When Sir Louis first asked me to write this foreword, my response was fairly defeatist. I remembered talks given 15 years ago to the criminal justice NGO I used to chair by a senior Home Office researcher and a newly appointed, lateral-thinking Home Office junior Minister. They described, explicitly or implicitly, a Jekyll and Hyde scenario in the Home Office. On the one hand there was the thoughtful development of penal policy founded on an increasing volume of evidence-based research. On the other hand there was the influence of massive publicity given by the tabloids to the victims of individual hard cases and the mantra in sub-editors’ headlines which proclaimed that this or that offender ‘walked free’ even though he or she had been given a demanding community sentence. Readers were presumed not to know that this would stretch the offender far more effectively than a spell of degrading incarceration with little to fill the time except to feel sorry for oneself, resolve to avoid being caught next time, and learn from fellow inmates the best techniques for achieving this desired end.
I happened to be a sentencing judge at the time the political tide turned in 1992 when a newly re-elected government was listening far more intently to its PR advisers than to the counsel of those who really understood ‘what worked’ and ‘what didn’t work’ in terms of the treatment of offenders. The emasculation of the thoughtful Criminal Justice Act 1991 and its substitution by the ‘prison works’ philosophy so vividly articulated by Michael Howard led to a major shift of resources away from the constructive use of prisoners’ time to the building of more and more prison places, staffed by prison officers who were increasingly less experienced as their numbers grew and grew, and the diversion of funds away from educational and workshop resources to meeting the cost of incarcerating more and more prisoners, with far more emphasis being placed now on security than on rehabilitation.
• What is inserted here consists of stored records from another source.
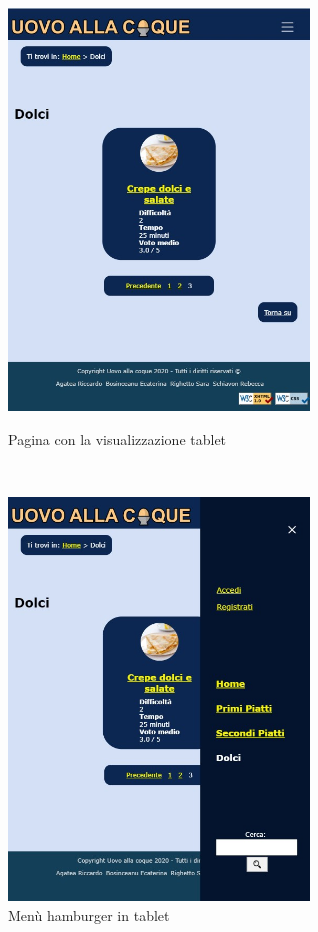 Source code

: \begin{figure}[H]
	\begin{minipage}[b]{8.5cm}
		\centering
		\includegraphics[width=8cm]{img/progettazione/tablet.jpg}
		\caption{Pagina con la visualizzazione tablet}
	\end{minipage}
	\ \hspace{2mm} \hspace{3mm} \
	\begin{minipage}[b]{8.5cm}
		\centering
		\includegraphics[width=8cm]{img/progettazione/tablet-menu.jpg}
		\caption{Menù hamburger in tablet}
	\end{minipage}
\end{figure}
One particular memory says it all. I visited Feltham Young Offender Institution twice during a three-year period during those years. On the first occasion I saw a new toy-making workshop in which young offenders were being taught to deploy their creative skills, and also a National Association for the Care and Resettlement of Offenders (now Nacro) unit where efforts were being made to find post-release placements which did not simply mean that the offender went back to the street culture which was his natural pre-conviction habitat. I remember emerging from Feltham that day with two teddy bears I had purchased at the workshop: they later found their way to a children’s charity in Bosnia. There was a feeling of hope among the senior staff at Feltham that their efforts were starting to make a difference. When I returned in 1997, the workshop had closed. The Nacro unit had closed. Hope had turned to despair. And the chief inspector’s observation that teenagers who had not reached the compulsory school leaving age were not receiving any lessons at all had led not to the provision of greater educational resources but to the switching of such resources as survived the cuts from teaching the teachable to teaching the virtually unteachable.
As I write, both Jekyll and Hyde are still hard at work. Dr Jekyll is taking unprecedented steps to elevate the importance of rehabilitation if the crime rate is to be cut.